My crystal ball is cloudy on must days. The essence of good financial planning will come with a robust portfolio that maximizes your potential. It’s not about trying to time and beat markets. It’s hard, I’ve spent most of my life trying with varying degrees of success. There have been a few years where I’ve literally be number one. Winning awards for being the best, but there are far more years where I’m somewhere in the pack with everyone else. It’s about getting the outcome that helps achieve your long-term goals that matter most. In recent years I’ve talked about alternatives like private credit and private equity that have their own challenges to be sure.

The smartest asset allocators in the world (think sovereign wealth funds and pensions plans), use another asset class called uncorrelated. Several very smart people have written extensively on the subject. One of them is Ray Dalio at Bridgewater another of my top thinkers include Cliff Asness of AQR fame.

Harry Markowitz in his Nobel Prize winning work from the 1950s provided the statistical underpinning for diversification in portfolio construction, but Ray Dalio took the idea one step further, emphasizing the value of specifically seeking uncorrelated return streams. He famously refers to this approach as the “holy grail” of investing, suggesting that if you can find 15 or more good uncorrelated strategies, your total portfolio risk can drop dramatically without cutting your overall return potential.
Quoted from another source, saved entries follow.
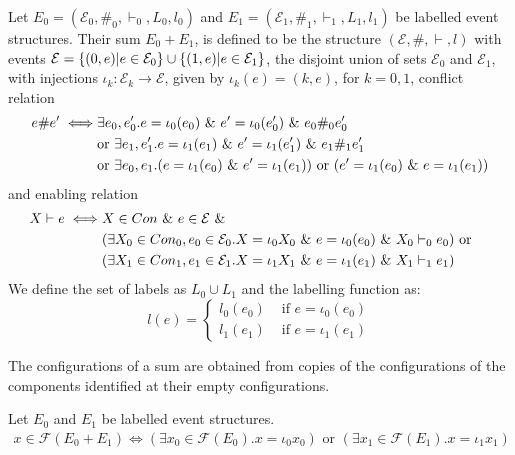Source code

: \documentclass{article}
\begin{document}
\begin{definition}
    Let $E_0 = (\mathcal{E}_0,\#_0,\vdash_0,L_0,l_0)$ and
    $E_1 = (\mathcal{E}_1,\#_1,\vdash_1,L_1,l_1)$ be labelled event structures.
    Their sum $E_0 + E_1$, is defined to be the structure $(\mathcal{E},\#,\vdash,l)$
    with events $\mathcal{E} = \{(0,e)|e \in \mathcal{E}_0\} \cup \{(1,e)|e \in \mathcal{E}_1\}$,
    the disjoint union of sets $\mathcal{E}_0$ and $\mathcal{E}_1$,
    with injections $\iota_k: \mathcal{E}_k \rightarrow \mathcal{E}$, given by
    $\iota_k(e) = (k,e)$, for $k=0,1$, conflict relation
    \begin{align*}
        e \# e' \iff & \exists e_0,e_0'. e = \iota_0(e_0)
        \ \& \  e' = \iota_0(e_0') \ \& \  e_0 \#_0e_0'                         \\
                     & \text{or } \exists e_1,e_1'. e = \iota_1(e_1) \ \& \ 
        e' = \iota_1(e_1') \ \& \  e_1 \#_1 e_1'                             \\
                     & \text{or } \exists e_0,e_1.(e=\iota_1(e_0)
        \ \& \  e' =\iota_1(e_1)) \text{ or }
        (e'=\iota_1(e_0) \ \& \  e =\iota_1(e_1))
    \end{align*}
    and enabling relation
    \begin{align*}
        X \vdash e \iff & X \in Con \ \& \  e \in \mathcal{E} \ \& \                        & \\
                        & (\exists X_0 \in Con_0,e_0 \in \mathcal{E}_0.X = \iota_0X_0
        \ \& \  e = \iota_0(e_0) \ \& \  X_0 \vdash_0 e_0) \text{ or }                        \\
                        & (\exists X_1 \in Con_1,e_1 \in \mathcal{E}_1.X = \iota_1X_1
        \ \& \  e = \iota_1(e_1) \ \& \  X_1 \vdash_1 e_1)                                    \\
    \end{align*}
    We define the set of labels as $L_0 \cup L_1$ and the labelling function as:
    $$
        l(e) = \begin{cases}
            l_0(e_0) & \text{ if } e = \iota_0(e_0) \\
            l_1(e_1) & \text{ if } e = \iota_1(e_1)
        \end{cases}
    $$
\end{definition}
The configurations of a sum are obtained from copies of the configurations of the components
identified at their empty configurations.

\begin{proposition}

    Let $E_0$ and $E_1$ be labelled event structures.
    \begin{align*}
        x \in \mathcal{F}(E_0+E_1) \iff (\exists x_0 \in \mathcal{F}(E_0).x=\iota_0x_0)
        \text{ or } (\exists x_1 \in \mathcal{F}(E_1).x=\iota_1x_1)
    \end{align*}

\end{proposition}
\end{document}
  1. Identifying or designing multiple uncorrelated strategies (e.g., strategies that focus on different sectors, market movements, or time frames).
  2. Ensuring each strategy has a positive expected return; that is, it tends to make more money than it loses over the long run.
  3. Combining these strategies in proportions that align with your risk tolerance and financial goals.
AQR with ETFs AQR compared with ETFs over the years.

QAI is an ETF of ETFs strategy that wraps other asset class ETFs to help achieve what Dalio and others talk about when building portfolios. Trying to achieve a higher average return with less risk. AQR is a strategy that is not available in an ETF. It’s expensive as a two per cent management fee and 20 per cent performance fee, but it has delivered equity like returns with significantly less risk. They do it by combining assets returns that are uncorrelated. The QAI ETF is trying to replicate the idea of good portfolio construction.